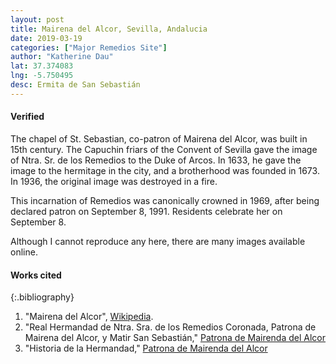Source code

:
 ```yaml
---
layout: post
title: Mairena del Alcor, Sevilla, Andalucia
date: 2019-03-19
categories: ["Major Remedios Site"]
author: "Katherine Dau"
lat: 37.374083
lng: -5.750495
desc: Ermita de San Sebastián
---
```

#### Verified

The chapel of St. Sebastian, co-patron of Mairena del Alcor, was built in 15th century. The Capuchin friars of the Convent of Sevilla gave the image of Ntra. Sr. de los Remedios to the Duke of Arcos. In 1633, he gave the image to the hermitage in the city, and a brotherhood was founded in 1673. In 1936, the original image was destroyed in a fire.   

This incarnation of Remedios was canonically crowned in 1969, after being declared patron on September 8, 1991. Residents celebrate her on September 8.

Although I cannot reproduce any here, there are many images available online.

#### Works cited

{:.bibliography}
1. "Mairena del Alcor", [Wikipedia](https://es.wikipedia.org/wiki/Mairena_del_Alcor).
2. "Real Hermandad de Ntra. Sra. de los Remedios Coronada, Patrona de Mairena del Alcor, y Matir San Sebastián," [Patrona de Mairenda del Alcor](http://patronademairenadelalcor.es/)
3. "Historia de la Hermandad," [Patrona de Mairenda del Alcor](http://patronademairenadelalcor.es/la-hermandad/historia-de-la-hermandad)
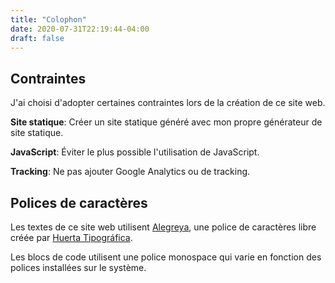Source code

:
 ```yaml
---
title: "Colophon"
date: 2020-07-31T22:19:44-04:00
draft: false
---
```


## Contraintes

J'ai choisi d'adopter certaines contraintes lors de la création de ce site web.

**Site statique**: Créer un site statique généré avec mon propre générateur de site statique.

**JavaScript**: Éviter le plus possible l'utilisation de JavaScript.

**Tracking**: Ne pas ajouter Google Analytics ou de tracking.

## Polices de caractères

Les textes de ce site web utilisent [Alegreya](https://github.com/huertatipografica/Alegreya), une police de caractères libre créée par [Huerta Tipográfica](https://www.huertatipografica.com/en).

Les blocs de code utilisent une police monospace qui varie en fonction des polices installées sur le système.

———

■ **Exercise brief**:
Starting with the line that contains "## Contraintes", return every line through the last one of the records, exactly as written.

■ **Output of the task**:
## Contraintes

J'ai choisi d'adopter certaines contraintes lors de la création de ce site web.

**Site statique**: Créer un site statique généré avec mon propre générateur de site statique.

**JavaScript**: Éviter le plus possible l'utilisation de JavaScript.

**Tracking**: Ne pas ajouter Google Analytics ou de tracking.

## Polices de caractères

Les textes de ce site web utilisent [Alegreya](https://github.com/huertatipografica/Alegreya), une police de caractères libre créée par [Huerta Tipográfica](https://www.huertatipografica.com/en).

Les blocs de code utilisent une police monospace qui varie en fonction des polices installées sur le système.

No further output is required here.